▶ _Exercise brief_
Using the material below, state how many of its lines contain the string "subset", with no other words.

━━━━━ Task material

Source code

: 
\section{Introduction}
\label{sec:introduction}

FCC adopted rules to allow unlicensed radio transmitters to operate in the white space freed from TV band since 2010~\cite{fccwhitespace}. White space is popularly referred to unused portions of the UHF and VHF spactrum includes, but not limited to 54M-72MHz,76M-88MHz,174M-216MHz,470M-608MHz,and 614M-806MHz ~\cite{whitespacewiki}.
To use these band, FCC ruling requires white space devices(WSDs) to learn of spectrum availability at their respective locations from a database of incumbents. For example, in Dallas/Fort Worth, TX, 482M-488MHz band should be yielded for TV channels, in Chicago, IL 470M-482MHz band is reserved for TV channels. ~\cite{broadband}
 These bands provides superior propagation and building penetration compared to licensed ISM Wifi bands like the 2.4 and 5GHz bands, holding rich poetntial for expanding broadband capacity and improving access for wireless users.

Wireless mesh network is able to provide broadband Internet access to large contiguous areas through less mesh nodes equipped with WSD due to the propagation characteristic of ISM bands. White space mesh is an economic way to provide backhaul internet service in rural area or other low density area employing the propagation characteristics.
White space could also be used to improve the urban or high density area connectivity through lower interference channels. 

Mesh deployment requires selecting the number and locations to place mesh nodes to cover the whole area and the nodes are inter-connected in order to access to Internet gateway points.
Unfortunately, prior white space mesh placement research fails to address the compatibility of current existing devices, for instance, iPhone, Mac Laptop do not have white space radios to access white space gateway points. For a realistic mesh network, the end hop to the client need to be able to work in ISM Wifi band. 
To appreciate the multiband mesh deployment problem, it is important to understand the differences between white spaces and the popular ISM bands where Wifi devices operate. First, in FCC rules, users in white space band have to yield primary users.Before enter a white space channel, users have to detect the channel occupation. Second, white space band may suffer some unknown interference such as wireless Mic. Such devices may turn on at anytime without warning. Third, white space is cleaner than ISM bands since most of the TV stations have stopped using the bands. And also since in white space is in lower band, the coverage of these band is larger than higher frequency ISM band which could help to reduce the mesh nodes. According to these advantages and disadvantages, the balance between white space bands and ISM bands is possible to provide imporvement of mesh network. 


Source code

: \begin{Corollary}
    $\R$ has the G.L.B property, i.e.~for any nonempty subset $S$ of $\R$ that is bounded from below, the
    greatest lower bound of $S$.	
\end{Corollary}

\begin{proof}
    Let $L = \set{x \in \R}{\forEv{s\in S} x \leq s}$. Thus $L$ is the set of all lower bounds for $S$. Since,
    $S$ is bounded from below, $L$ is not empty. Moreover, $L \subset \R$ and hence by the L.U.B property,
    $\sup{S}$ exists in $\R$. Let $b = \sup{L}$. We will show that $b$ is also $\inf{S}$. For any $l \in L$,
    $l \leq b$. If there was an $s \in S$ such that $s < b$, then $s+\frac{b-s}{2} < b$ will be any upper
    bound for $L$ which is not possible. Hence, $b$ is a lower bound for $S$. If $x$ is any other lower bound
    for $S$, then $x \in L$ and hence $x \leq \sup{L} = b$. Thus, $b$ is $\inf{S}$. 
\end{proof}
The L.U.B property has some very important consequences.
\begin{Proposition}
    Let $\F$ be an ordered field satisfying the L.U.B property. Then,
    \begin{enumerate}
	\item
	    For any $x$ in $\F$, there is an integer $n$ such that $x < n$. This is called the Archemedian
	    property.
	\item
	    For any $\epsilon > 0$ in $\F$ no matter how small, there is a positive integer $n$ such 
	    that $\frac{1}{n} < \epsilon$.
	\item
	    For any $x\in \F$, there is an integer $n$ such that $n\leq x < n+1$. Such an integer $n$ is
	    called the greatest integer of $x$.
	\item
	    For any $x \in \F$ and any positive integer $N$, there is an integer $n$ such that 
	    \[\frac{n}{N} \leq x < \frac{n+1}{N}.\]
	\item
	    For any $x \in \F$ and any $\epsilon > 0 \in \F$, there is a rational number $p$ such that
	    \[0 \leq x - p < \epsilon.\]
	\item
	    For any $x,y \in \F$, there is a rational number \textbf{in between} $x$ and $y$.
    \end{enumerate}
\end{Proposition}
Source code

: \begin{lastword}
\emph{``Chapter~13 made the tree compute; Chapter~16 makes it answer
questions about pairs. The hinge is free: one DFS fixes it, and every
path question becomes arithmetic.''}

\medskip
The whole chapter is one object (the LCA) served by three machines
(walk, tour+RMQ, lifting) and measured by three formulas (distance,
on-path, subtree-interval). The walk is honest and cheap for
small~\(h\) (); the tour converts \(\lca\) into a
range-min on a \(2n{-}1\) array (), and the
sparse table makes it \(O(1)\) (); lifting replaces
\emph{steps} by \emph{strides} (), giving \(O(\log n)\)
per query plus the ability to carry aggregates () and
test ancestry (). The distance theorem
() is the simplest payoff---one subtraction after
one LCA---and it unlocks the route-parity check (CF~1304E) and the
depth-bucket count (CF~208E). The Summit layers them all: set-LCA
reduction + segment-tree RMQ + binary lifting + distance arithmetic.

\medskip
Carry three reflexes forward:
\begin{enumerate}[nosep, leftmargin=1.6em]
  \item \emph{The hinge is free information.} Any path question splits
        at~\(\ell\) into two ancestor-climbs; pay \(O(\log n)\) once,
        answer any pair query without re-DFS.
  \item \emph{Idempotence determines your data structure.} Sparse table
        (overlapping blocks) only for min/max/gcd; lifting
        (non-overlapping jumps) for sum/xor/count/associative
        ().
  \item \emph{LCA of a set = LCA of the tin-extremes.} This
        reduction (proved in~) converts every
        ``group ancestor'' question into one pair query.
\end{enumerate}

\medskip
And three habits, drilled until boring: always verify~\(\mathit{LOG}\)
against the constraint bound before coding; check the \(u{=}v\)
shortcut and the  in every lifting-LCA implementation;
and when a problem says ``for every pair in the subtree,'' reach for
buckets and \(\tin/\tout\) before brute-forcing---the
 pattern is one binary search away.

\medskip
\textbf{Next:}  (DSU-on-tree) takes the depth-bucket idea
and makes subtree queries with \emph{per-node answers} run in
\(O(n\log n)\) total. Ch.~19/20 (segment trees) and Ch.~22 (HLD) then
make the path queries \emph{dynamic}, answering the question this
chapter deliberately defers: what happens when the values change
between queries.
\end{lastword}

━━━━━━━━━━

▶ _Solved exercise_
2